The ceiling height is significant because the expansion modules stack neatly on top of each other, and because the accompanying literature gives several different figures for the maximum memory that can be added to your ZX, ranging from 256K to a gigabyte (this last from a reprint of a review by another magazine and hence, highly suspect). At just under an inch and 64K per module, a one megabyte memory will stand about a foot and a half high, counting the two modules needed for interface and paging. Personally, I'd stop there, but a real maniac with six feet of clearance between desk and ceiling, or who is willing to compute in a stairwell will be pleased to know that the Basicare documentation definitely says that four megabytes of address space is possible. Not all of this is available for RAM, however, as the paging system devotes some areas to other uses.
Non-maniacs who have not yet left us may well be more interested in these other options: such as the eight-channel A/D converter; the non-volatile, auto- start CMOS memory module; Centronics interface; EPROM module; and more. There are even hints of a 16-bit add-on processor to come, but at that point you'd probably sling out the original computer as a drag on the system, and run the expansion on its own!
Basicare stack

Towering above competitive add-on units for the Spectrum, the Basicare system offers a wealth of new applications for the 'professional' user. SQ Factor finds out whether the system measures up ...

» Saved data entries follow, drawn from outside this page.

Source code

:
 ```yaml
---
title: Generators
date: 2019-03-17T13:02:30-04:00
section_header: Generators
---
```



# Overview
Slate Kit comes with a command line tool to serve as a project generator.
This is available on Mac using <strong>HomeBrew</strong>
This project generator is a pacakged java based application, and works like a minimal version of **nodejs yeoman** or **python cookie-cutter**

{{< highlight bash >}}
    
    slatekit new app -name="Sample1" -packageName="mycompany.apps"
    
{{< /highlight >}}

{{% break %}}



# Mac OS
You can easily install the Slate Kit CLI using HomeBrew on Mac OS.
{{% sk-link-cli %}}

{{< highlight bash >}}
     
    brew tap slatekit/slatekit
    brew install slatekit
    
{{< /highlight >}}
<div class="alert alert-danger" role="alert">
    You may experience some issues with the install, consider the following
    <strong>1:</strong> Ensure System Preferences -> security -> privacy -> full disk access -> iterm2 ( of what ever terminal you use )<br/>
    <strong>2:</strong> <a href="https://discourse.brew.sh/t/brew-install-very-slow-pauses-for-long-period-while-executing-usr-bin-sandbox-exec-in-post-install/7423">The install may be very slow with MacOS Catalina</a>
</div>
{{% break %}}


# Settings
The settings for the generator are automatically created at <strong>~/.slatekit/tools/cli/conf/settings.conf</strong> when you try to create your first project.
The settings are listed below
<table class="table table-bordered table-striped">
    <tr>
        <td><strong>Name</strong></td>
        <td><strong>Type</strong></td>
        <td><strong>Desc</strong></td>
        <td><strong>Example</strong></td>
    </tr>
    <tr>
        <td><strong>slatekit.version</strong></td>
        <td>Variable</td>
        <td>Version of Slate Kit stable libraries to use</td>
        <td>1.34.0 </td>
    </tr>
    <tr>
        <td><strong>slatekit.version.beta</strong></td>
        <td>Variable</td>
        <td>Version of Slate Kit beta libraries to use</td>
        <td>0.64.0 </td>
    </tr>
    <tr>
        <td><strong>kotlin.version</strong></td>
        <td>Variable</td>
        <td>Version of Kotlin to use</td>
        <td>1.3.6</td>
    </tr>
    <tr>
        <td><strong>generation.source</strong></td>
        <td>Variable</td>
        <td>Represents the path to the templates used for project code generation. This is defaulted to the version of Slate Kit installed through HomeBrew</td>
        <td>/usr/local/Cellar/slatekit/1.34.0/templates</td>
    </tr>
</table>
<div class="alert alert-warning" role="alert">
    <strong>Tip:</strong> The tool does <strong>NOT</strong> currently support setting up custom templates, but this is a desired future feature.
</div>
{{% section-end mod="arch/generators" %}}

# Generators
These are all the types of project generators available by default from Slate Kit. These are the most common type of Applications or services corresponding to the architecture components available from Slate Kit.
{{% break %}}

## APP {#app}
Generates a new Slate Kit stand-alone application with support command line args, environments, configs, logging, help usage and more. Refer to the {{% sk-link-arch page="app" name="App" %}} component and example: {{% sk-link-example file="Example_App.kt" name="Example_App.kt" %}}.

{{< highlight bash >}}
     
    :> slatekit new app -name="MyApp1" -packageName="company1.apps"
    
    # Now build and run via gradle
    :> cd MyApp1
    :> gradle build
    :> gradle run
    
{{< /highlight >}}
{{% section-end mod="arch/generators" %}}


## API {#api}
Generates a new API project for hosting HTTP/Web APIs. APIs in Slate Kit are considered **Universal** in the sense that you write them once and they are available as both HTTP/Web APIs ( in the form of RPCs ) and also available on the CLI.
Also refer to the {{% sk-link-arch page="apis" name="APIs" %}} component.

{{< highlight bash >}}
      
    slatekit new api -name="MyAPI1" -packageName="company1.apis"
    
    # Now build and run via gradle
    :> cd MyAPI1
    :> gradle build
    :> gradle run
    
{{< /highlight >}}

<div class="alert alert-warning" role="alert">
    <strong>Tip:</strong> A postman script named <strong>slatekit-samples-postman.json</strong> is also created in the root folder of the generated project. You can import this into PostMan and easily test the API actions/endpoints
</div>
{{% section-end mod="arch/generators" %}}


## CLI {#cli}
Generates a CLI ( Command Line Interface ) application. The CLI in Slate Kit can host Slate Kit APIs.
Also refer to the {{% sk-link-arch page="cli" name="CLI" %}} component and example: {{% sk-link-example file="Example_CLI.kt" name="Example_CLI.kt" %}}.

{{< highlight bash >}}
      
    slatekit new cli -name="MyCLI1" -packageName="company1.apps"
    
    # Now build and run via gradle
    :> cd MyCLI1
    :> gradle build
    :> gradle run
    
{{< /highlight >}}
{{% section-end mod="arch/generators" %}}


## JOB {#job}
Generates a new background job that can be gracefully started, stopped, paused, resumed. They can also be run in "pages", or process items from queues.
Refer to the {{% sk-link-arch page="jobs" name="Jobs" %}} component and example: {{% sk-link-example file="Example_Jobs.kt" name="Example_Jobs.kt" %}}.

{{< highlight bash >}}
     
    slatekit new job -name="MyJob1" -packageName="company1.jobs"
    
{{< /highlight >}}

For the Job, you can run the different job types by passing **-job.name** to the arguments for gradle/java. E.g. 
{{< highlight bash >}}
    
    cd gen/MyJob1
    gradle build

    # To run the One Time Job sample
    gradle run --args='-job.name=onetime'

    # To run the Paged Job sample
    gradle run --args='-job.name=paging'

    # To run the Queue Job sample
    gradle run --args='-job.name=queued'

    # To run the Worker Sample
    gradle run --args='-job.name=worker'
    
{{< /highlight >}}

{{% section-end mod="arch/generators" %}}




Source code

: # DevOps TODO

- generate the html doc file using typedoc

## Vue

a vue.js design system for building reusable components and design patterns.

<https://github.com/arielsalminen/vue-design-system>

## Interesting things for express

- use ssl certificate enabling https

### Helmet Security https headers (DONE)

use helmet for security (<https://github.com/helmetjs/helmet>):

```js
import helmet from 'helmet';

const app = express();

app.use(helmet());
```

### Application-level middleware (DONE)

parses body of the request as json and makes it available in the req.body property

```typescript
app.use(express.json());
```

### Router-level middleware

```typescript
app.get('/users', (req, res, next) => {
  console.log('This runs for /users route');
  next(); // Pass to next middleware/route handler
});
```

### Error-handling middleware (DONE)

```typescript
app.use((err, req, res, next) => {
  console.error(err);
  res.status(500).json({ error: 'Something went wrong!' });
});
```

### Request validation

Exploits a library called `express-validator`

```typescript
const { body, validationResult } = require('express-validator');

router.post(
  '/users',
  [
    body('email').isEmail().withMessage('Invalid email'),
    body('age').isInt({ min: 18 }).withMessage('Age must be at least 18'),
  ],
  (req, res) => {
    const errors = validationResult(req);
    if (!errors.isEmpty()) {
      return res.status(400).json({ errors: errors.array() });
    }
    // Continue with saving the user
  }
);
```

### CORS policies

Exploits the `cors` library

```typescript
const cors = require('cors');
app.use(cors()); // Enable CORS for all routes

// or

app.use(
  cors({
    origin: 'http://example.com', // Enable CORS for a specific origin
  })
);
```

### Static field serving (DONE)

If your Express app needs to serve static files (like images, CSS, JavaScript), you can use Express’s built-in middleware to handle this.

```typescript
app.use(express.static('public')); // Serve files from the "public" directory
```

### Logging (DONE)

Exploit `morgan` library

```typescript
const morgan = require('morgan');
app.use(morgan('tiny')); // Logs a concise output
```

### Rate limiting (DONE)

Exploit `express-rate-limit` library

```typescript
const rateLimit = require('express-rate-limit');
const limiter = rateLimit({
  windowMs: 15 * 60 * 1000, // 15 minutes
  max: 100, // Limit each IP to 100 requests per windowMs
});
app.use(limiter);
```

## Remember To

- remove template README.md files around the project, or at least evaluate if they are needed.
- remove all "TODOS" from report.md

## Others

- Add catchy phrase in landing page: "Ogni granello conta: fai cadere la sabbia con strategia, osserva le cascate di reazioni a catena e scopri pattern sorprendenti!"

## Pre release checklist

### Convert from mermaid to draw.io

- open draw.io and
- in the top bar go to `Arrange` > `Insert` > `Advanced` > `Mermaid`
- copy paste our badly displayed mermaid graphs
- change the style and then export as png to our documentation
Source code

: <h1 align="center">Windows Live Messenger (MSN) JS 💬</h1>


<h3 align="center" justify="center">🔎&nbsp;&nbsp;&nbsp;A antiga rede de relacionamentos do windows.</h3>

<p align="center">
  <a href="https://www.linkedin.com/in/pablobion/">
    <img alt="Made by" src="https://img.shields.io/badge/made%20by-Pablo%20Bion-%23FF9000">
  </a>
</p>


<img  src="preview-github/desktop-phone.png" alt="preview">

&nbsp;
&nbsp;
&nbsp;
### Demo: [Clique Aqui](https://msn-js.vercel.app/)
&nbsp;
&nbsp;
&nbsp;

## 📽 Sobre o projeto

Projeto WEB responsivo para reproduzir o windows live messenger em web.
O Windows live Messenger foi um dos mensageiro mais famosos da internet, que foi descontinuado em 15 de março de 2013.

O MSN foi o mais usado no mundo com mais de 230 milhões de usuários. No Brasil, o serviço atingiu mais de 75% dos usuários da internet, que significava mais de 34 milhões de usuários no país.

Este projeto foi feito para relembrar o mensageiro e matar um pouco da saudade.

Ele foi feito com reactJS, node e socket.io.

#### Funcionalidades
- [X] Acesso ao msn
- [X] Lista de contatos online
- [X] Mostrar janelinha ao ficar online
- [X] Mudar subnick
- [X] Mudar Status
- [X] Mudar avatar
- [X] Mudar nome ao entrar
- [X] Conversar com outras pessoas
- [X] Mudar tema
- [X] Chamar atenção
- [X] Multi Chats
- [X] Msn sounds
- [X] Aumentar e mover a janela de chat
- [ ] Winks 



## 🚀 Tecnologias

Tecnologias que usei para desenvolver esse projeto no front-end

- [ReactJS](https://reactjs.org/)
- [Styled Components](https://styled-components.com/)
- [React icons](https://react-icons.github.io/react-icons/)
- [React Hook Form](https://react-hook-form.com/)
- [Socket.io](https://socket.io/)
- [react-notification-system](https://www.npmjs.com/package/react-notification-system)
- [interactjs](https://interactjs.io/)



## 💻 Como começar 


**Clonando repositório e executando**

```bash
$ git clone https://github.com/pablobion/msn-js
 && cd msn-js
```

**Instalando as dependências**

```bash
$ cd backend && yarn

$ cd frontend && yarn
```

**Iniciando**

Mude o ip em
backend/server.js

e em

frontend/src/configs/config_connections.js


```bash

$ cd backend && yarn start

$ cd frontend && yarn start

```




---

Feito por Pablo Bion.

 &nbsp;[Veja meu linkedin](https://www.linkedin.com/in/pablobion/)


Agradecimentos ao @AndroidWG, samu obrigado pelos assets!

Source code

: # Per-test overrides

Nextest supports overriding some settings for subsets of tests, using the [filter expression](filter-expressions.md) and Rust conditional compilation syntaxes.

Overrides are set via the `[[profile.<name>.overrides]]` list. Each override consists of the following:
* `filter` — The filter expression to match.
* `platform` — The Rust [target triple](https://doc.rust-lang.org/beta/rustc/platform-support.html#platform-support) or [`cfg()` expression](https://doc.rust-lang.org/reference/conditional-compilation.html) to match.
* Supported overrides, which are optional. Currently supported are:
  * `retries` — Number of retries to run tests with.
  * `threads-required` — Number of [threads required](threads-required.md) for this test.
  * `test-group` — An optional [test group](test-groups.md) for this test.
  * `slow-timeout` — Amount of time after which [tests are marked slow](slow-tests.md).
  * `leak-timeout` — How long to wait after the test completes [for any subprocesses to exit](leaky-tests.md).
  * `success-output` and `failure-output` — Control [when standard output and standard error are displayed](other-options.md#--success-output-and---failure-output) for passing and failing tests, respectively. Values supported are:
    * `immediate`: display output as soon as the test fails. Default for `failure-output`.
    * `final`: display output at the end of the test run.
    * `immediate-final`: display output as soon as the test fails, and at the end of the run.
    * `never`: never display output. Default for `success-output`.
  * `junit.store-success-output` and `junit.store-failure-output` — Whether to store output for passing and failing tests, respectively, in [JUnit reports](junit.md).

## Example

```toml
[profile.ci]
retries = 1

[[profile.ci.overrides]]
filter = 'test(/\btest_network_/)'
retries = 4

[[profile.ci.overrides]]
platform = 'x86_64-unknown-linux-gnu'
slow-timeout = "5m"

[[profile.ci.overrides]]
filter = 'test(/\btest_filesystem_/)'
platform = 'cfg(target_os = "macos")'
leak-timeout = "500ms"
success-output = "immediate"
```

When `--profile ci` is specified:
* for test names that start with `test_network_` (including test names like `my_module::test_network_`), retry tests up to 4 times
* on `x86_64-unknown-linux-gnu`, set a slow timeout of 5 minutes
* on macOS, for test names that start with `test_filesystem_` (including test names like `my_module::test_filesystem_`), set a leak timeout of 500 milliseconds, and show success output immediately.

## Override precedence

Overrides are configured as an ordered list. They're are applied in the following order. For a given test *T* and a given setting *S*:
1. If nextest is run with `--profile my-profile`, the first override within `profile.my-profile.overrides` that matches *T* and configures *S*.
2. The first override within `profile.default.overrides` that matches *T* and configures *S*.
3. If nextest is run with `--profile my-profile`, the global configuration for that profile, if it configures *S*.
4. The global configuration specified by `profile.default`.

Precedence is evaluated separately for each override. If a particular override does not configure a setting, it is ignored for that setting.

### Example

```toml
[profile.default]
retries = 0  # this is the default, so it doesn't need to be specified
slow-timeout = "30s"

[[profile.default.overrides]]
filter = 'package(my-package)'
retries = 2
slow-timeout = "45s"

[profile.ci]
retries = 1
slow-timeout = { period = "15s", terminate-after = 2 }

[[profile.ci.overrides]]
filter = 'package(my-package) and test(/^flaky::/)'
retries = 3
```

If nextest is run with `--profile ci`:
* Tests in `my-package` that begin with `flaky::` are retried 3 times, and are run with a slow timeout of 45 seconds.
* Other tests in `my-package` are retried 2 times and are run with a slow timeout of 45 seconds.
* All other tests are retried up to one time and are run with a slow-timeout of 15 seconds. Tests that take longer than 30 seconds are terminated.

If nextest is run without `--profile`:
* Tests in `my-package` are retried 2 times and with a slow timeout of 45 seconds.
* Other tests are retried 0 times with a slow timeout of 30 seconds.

Us aged duffers, hands crippled with solder burns and minds cluttered with the characteristics of thermionic valves, nevertheless possess one clear advantage over most whizzkids when it comes to coping with new toys. Endless and repeated experience has taught us to read the instructions before doing anything else. Basicare's literature is nostalgia reborn. I love it. Phrases like "Connections to the aluminium strips can be made with small crocodile clips" brings small crocodile tears to my eyes. Before computers became consumer products we enthusiasts drooled for hours over documents like these in search of enlightenment. It does eventually come, provided you are sufficiently enthusiastic. The information is all there, but it's not too well presented.
What you get is a flock of photo- copied 'technical sheets', the mix depending on which modules you have acquired. Most of them were originally written from the ZX81 and are accompanied by an update sheet for the Spectrum, to be read in conjunction. The business of memory paging, without which no eight-bit micro can address more than 64K, is not beyond the understanding of anyone - but it's beyond the patience of lots of people, I reckon, especially if they have to work from this documentation. Some of the confusion arises from uncertainty about whether the piece of paper you're reading is meant to apply to the Spectrum or the ZX81 or both, particularly where addresses are concerned. These and other numbers are also given sometimes in Hex and sometimes in decimal, with no indication of which is which. However, most of the complexity is in the concept itself and, therefore, these products
should be regarded as not for beginners, unless the beginner is determined to become an expert the hard way.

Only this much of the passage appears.